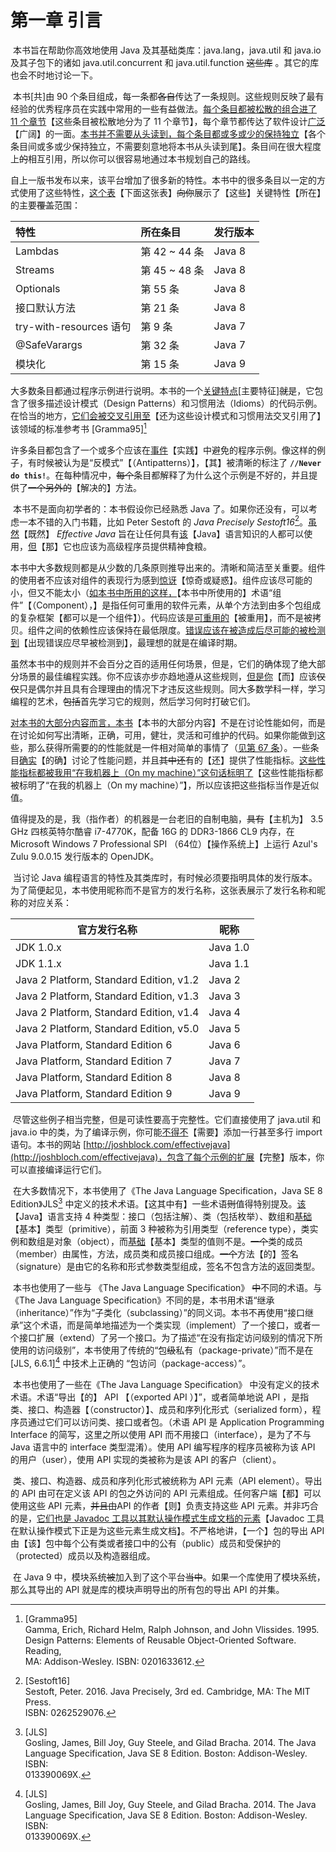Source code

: # 第一章 引言

​	本书旨在帮助你高效地使用 Java 及其基础类库：java.lang，java.util 和 java.io 及其子包下的诸如 java.util.concurrent 和 java.util.function ~~这些库~~ 。其它的库也会不时地讨论一下。

​	本书[共]由 90 个条目组成，每一条都~~各自~~传达了一条规则。这些规则反映了最有经验的优秀程序员在实践中常用的一些有益做法。<u>每个条目都被松散的组合进了 11 个章节</u>【这些条目被松散地分为了 11 个章节】，每个章节都传达了软件设计<u>广泛</u>【广阔】的一面。<u>本书并不需要从头读到，每个条目都或多或少的保持独立</u>【各个条目间或多或少保持独立，不需要刻意地将本书从头读到尾】。条目间在很大程度上~~的~~相互引用，所以你可以很容易地通过本书规划自己的路线。

​	自上一版书发布以来，该平台增加了很多新的特性。本书中的很多条目以一定的方式使用了这些特性，<u>这个表</u>【下面这张表】~~向你~~展示了【这些】关键特性【所在】的主要~~覆盖~~范围：

| 特性                    | 所在条目      | 发行版本 |
| :---------------------- | :------------ | -------- |
| Lambdas                 | 第 42 ~ 44 条 | Java 8   |
| Streams                 | 第 45 ~ 48 条 | Java 8   |
| Optionals               | 第 55 条      | Java 8   |
| 接口默认方法            | 第 21 条      | Java 8   |
| try-with-resources 语句 | 第 9 条       | Java 7   |
| @SafeVarargs            | 第 32 条      | Java 7   |
| 模块化                  | 第 15 条      | Java 9   |

​	大多数条目都通过程序示例进行说明。本书的一个<u>关键特点</u>[主要特征]~~就~~是，它包含了很多描述设计模式（Design Patterns）和习惯用法（Idioms）的代码示例。在恰当的地方，<u>它们会被交叉引用至</u>【还为这些设计模式和习惯用法交叉引用了】该领域的标准参考书 \[Gramma95\][^1] 

​	许多条目都包含了一个或多个应该在<u>事件</u>【实践】中避免的程序示例。像这样的例子，有时候被认为是“反模式”【（Antipatterns）】，【其】被清晰的标注了 **`//Never do this!`**。在每种情况中，~~每个~~条目都解释了为什么这个示例是不好的，并且提供了~~一个另外的~~【解决的】方法。

​	本书不是面向初学者的：本书假设你已经熟悉 Java 了。如果你还没有，可以考虑一本不错的入门书籍，比如 Peter Sestoft 的 *Java Precisely Sestoft16*[^2]。<u>虽然</u>【既然】 *Effective Java* 旨在让任何具有<u>该</u>【Java】语言知识的人都可以使用，<u>但</u>【那】它也应该为高级程序员提供精神食粮。

​	本书中大多数规则都是从少数的几条原则推导出来的。清晰和简洁至关重要。组件的使用者不应该对组件的表现行为感到<u>惊讶</u>【惊奇或疑惑】。组件应该尽可能的小，但又不能太小（<u>如本书中所用的这样，</u>【本书中所使用的】术语“组件”【（Component），】是指任何可重用的软件元素，从单个方法到由多个包组成的复杂框架【都可以是一个组件】）。代码应该是<u>可重用的</u>【被重用】，而不是被拷贝。组件之间的依赖性应该保持在最低限度。<u>错误应该在被造成后尽可能的被检测到</u>【出现错误应尽早被检测到】，最理想的就是在编译时期。

​	虽然本书中的规则并不会百分之百的适用任何场景，但是，它们的确体现了绝大部分场景的最佳编程实践。你不应该亦步亦趋地遵从这些规则，<u>但是你</u>【而】应该~~仅仅~~只是偶尔并且具有合理理由的情况下才违反这些规则。同大多数学科一样，学习编程的艺术，~~包括~~首先学习它的规则，然后学习何时打破它们。

​	<u>对本书的大部分内容而言，本书</u>【本书的大部分内容】不是在讨论性能如何，而是在讨论如何写出清晰，正确，可用，健壮，灵活和可维护的代码。如果你能做到这些，那么获得所需要的的性能就是一件相对简单的事情了（[见第 67 条][item67]）。一些条目<u>确实</u>【的确】讨论了性能问题，并且~~其中还~~有的【还】提供了性能指标。<u>这些性能指标都被我用“在我机器上（On my machine）”这句话标明了</u>【这些性能指标都被标明了“在我的机器上（On my machine）”】，所以应该把这些指标当作是近似值。

​	值得提及的是，我（指作者）的机器是一台老旧的自制电脑，~~具有~~【主机为】 3.5 GHz 四核英特尔酷睿 i7-4770K，配备 16G 的 DDR3-1866 CL9 内存，在 Microsoft Windows 7 Professional SPI （64位）【操作系统上】上运行 Azul's Zulu 9.0.0.15 发行版本的 OpenJDK。

​	当讨论 Java 编程语言的特性及其类库时，有时候必须要指明具体的发行版本。为了简便起见，本书使用昵称而不是官方的发行名称，这张表展示了发行名称和昵称的对应关系：

| 官方发行名称 | 昵称 |
|---|---|
|JDK 1.0.x |Java 1.0|
|JDK 1.1.x |Java 1.1|
|Java 2 Platform, Standard Edition, v1.2 |Java 2|
|Java 2 Platform, Standard Edition, v1.3 |Java 3|
|Java 2 Platform, Standard Edition, v1.4 |Java 4|
|Java 2 Platform, Standard Edition, v5.0 |Java 5|
|Java Platform, Standard Edition 6 |Java 6|
|Java Platform, Standard Edition 7 |Java 7|
|Java Platform, Standard Edition 8 |Java 8|
|Java Platform, Standard Edition 9 |Java 9|

​	尽管这些例子相当完整，但是可读性要高于完整性。它们直接使用了 java.util 和 java.io 中的类，为了编译示例，你可能<u>不得不</u>【需要】添加一行甚至多行 import 语句。本书的网站 [http://joshblock.com/effectivejava](http://joshbloch.com/effectivejava)，包含了每个示例的<u>扩展</u>【完整】版本，你可以直接编译运行它们。

​	在大多数情况下，本书使用了《The Java Language Specification，Java SE 8 Edition》JLS[^3] 中定义的技术术语。【这其中有】一些术语~~则~~值得特别提及。<u>该</u>【Java】语言支持 4 种类型：接口（包括注解）、类（包括枚举）、数组和<u>基础</u>【基本】类型（primitive），前面 3 种被称为引用类型（reference type），类实例和数组是对象（object），而<u>基础</u>【基本】类型的值则不是。~~一个~~类的成员（member）由属性，方法，成员类和成员接口组成。~~一个~~方法【的】签名（signature）是由它的名称和形式参数类型组成，签名不包含方法的返回类型。

​	本书也使用了一些与 《The Java Language Specification》 ~~中~~不同的术语。与 《The Java Language Specification》不同的是，本书用术语“继承（inheritance）”作为“子类化（subclassing）”的同义词。本书不再使用“接口继承”这个术语，而是简单地描述为一个类实现（implement）了一个接口，或者一个接口扩展（extend）了另一个接口。为了描述“在没有指定访问级别的情况下所使用的访问级别”，本书使用了传统的“包~~级~~私有（package-private）”而不是在 \[JLS, 6.6.1\][^3] 中技术上正确的 “包访问（package-access）”。

​	本书也使用了一些在《The Java Language Specification》 中没有定义的技术术语。术语“导出【的】 API 【（exported API    ）】”，或者简单地说 API ，是指类、接口、构造器【（constructor）】、成员和序列化形式（serialized form），程序员通过它们可以访问类、接口或者包。（术语 API 是 Application Programming Interface 的简写，这里之所以使用 API 而不用接口（interface），是为了不与 Java 语言中的 interface 类型混淆）。使用 API 编写程序的程序员被称为该 API 的用户（user），使用 API 实现的类被称为是该 API 的客户（client）。

​	类、接口、构造器、成员和序列化形式被统称为 API 元素（API element）。导出的 API 由可在定义该 API 的包之外访问的 API 元素组成。任何客户端【都】可以使用这些 API 元素，~~并且由~~API 的作者【则】负责支持这些 API 元素。并非巧合的是，<u>它们也是 Javadoc 工具以其默认操作模式生成文档的元素</u>【Javadoc 工具在默认操作模式下正是为这些元素生成文档】。不严格地讲，【一个】包的导出 API 由【该】包中每个公有类或者接口中的公有（public）成员和受保护的（protected）成员以及构造器组成。

​	在 Java 9 中，模块系统~~被~~加入到了这个平台~~当中~~。如果一个库使用了模块系统，那么其导出的 API 就是库的模块声明导出的所有包的导出 API 的并集。

[^1]: [Gramma95] <br/>Gamma, Erich, Richard Helm, Ralph Johnson, and John Vlissides. 1995.<br/>Design Patterns: Elements of Reusable Object-Oriented Software. Reading,<br/>MA: Addison-Wesley. ISBN: 0201633612.

[^2]: [Sestoft16] <br/>Sestoft, Peter. 2016. Java Precisely, 3rd ed. Cambridge, MA: The MIT Press.<br/>ISBN: 0262529076.

[^3]: [JLS]<br/>Gosling, James, Bill Joy, Guy Steele, and Gilad Bracha. 2014. The Java<br/>Language Specification, Java SE 8 Edition. Boston: Addison-Wesley. ISBN:<br/>013390069X.

[item67]: url-for-item-67 "在未来填入第67条的url，不然无法跳转到指定网页"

++++

▶ [Task goal]:
Your answer should consist only of the lines above between the line holding "v1.3 |Java 3|" and the line holding "和 java.io 中的类，为了编译示例，你可能<u>不得不</u>【需要】添加一行甚至多行", inclusive, each transcribed exactly.

▶ [Exercise solution]:
|Java 2 Platform, Standard Edition, v1.3 |Java 3|
|Java 2 Platform, Standard Edition, v1.4 |Java 4|
|Java 2 Platform, Standard Edition, v5.0 |Java 5|
|Java Platform, Standard Edition 6 |Java 6|
|Java Platform, Standard Edition 7 |Java 7|
|Java Platform, Standard Edition 8 |Java 8|
|Java Platform, Standard Edition 9 |Java 9|

​	尽管这些例子相当完整，但是可读性要高于完整性。它们直接使用了 java.util 和 java.io 中的类，为了编译示例，你可能<u>不得不</u>【需要】添加一行甚至多行 import 语句。本书的网站 [http://joshblock.com/effectivejava](http://joshbloch.com/effectivejava)，包含了每个示例的<u>扩展</u>【完整】版本，你可以直接编译运行它们。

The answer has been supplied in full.